The drive from Anchorage to Healy is about 4 hours, give or take half an hour. Our first day in the park was spent driving the first 15 miles of the road back and forth, multiple times, trolling for bears. Unfortunately, we struck out on bear sightings, but did see a few moose and Mount Denali breaking through the clouds. Our best view of Denali though was on our drive in at the South Viewpoint in Denali State Park. The mountain blew us away, and we were excited to officially be part of the “30% club!” Later that afternoon we headed to our dry cabin in Healy, where we would be staying for the next few nights. In simple terms, “dry cabin” means no running water and an outhouse. This was really no problem for us, plus the cabin was way cute and far away enough from tourist traffic, but not too far away from the park.
Our second day in the park was the day of our bus tour. If you choose to do a bus tour through the National Park service, you have a few options. You can pick between a narrated tour bus or a transit bus, which is not narrated. Each bus offers options to turn around at different destinations, allowing the opportunity to travel all the way to the end of the road, mile 92, if desired. If you travel all the way to the end of the road, it would be around a 12-hour round-trip day. For us, the best option was a transit bus, taking us to mile-marker 66, the Eielson Visitor’s Center. Even though it wasn’t technically a “narrated” bus tour, our driver was still very educational, so it felt like we had a narrated tour, but with more freedom to get on/off if we desired. The duration of our trip was 8 hours, which had us starting at 8:00 am and returning at 4:00 pm. The bus took several 15-minute rest breaks at different points of interest. We always got back on the same bus, however if we had wanted to stay longer at a certain stop, we could have, and would have still been allowed to get on another transit bus later. Unfortunately, the day of our tour was very overcast and rainy, so we didn’t feel like exploring past the 15 minutes at each stop. We saw several moose, caribou, and Dall sheep throughout the day as well as one brown bear from a far distance with binoculars. Our bus driver said if you see all 5 animals (bear, wolf, moose, caribou, and Dall sheep), it’s called a “Grand Slam.” Since we saw 4 out of the 5 animals (all besides a wolf), we had a “Home Run.”

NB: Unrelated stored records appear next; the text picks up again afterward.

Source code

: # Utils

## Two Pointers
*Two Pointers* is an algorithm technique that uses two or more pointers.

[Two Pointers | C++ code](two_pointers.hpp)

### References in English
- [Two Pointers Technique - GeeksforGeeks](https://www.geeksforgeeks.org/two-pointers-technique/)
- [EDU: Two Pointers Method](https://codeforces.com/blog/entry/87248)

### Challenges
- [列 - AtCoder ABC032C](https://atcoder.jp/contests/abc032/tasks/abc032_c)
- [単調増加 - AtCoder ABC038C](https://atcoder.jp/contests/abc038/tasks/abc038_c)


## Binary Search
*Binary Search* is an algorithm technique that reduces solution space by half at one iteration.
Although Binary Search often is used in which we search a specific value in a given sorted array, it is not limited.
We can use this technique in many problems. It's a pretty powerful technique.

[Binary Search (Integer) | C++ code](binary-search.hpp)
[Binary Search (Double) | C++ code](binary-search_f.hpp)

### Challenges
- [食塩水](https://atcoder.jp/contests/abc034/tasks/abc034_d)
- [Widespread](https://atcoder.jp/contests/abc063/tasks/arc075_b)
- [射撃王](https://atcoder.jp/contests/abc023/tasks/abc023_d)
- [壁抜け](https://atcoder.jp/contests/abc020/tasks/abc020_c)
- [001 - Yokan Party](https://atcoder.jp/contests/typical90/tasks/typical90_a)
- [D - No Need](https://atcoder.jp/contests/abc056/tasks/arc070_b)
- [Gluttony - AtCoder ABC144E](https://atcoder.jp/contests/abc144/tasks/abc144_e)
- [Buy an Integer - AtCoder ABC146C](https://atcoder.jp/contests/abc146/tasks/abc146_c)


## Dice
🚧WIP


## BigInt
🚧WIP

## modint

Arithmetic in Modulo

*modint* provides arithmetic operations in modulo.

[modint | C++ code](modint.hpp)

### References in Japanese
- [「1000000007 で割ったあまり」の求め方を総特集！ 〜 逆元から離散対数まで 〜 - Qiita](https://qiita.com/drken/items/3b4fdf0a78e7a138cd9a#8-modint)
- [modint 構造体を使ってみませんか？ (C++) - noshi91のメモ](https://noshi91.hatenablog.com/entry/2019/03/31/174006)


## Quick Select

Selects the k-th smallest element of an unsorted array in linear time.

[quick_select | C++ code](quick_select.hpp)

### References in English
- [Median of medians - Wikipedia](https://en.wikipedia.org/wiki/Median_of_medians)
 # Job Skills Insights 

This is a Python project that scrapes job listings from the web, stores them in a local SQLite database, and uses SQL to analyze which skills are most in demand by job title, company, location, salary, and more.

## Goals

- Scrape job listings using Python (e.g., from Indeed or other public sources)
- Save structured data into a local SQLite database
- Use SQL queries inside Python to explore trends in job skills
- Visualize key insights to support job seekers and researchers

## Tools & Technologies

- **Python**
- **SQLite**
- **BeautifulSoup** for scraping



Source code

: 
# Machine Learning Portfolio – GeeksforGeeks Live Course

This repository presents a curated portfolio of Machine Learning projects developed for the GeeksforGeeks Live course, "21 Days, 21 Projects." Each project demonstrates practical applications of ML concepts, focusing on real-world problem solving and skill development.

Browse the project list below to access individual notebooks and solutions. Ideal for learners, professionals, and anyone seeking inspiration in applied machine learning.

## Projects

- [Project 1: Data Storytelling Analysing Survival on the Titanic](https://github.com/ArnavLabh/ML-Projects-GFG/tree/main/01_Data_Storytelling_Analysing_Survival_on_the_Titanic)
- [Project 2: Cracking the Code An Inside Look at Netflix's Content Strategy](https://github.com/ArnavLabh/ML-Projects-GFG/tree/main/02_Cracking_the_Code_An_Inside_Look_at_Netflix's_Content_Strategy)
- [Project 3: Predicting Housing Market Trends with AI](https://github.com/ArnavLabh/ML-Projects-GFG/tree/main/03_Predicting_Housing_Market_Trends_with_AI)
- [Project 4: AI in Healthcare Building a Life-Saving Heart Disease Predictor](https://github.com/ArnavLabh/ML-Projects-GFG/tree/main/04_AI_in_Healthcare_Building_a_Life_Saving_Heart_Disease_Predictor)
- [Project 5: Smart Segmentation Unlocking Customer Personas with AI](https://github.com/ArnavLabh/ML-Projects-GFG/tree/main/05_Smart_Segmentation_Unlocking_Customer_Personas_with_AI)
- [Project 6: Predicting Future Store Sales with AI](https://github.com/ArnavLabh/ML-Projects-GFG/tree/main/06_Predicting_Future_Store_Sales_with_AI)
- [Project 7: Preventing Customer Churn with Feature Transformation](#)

That evening we ate dinner at 49th State Brewing Company, which I would highly recommend if you’re ever in the area. The vibe was awesome, along with the food and drinks. It’s located a few miles outside of the park, but doesn’t have too much of a “touristy” feel.
The next day we drove into the park one last time, before traveling on to our next destination. The clouds and rain had cleared from the previous day, allowing us to see Denali again and become part of the 30% club x2! Our best view of the mountain was from that same South Viewpoint from our drive in, which is technically outside of the national park, but still a part of the preserve. If you find yourself at this viewpoint, do yourself a favor and hike the short trail that goes above the main viewpoint for an even more spectacular view!